Given data:
•••

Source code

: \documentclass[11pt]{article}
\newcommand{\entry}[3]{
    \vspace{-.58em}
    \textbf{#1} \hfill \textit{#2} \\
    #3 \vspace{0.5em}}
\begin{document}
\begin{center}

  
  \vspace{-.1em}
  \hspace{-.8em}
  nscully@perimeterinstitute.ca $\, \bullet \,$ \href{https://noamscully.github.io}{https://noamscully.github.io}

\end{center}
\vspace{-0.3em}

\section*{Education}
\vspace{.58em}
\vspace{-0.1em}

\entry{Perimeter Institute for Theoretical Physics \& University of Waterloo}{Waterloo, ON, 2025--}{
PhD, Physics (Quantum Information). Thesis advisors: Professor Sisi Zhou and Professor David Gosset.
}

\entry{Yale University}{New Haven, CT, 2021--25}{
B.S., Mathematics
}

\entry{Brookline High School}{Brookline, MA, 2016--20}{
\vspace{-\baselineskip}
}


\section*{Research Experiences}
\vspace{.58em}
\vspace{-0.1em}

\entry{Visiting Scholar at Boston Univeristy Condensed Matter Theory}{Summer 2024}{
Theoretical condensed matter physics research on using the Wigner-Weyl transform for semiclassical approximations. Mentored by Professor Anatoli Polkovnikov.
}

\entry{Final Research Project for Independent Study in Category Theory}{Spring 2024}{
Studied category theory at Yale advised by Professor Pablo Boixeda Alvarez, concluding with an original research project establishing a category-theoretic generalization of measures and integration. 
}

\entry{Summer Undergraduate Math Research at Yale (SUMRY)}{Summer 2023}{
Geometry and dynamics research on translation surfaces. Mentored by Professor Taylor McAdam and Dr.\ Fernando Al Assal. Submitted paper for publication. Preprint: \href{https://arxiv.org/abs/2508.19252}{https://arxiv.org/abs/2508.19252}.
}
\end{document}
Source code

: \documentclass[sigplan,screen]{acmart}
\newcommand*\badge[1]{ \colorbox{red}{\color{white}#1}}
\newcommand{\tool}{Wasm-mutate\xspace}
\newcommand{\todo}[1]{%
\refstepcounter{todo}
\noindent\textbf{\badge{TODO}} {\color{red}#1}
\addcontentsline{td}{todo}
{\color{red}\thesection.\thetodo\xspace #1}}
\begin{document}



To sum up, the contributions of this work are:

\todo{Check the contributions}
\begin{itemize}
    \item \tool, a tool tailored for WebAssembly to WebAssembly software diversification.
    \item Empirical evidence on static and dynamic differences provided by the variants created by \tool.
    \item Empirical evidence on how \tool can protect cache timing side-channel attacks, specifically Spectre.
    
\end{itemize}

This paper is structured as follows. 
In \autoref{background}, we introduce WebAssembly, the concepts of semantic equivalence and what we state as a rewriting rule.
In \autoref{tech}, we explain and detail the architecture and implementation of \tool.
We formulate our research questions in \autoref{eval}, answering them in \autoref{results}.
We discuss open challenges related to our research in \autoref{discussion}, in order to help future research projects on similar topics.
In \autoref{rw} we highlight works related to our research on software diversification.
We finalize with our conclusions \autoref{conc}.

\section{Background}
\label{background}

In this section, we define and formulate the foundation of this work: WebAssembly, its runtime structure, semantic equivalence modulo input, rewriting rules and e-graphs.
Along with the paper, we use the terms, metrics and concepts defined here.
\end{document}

•••

Problem to solve:
The reply must be a number and nothing more: the count of lines above that contain the word "begin".

Worked solution:
4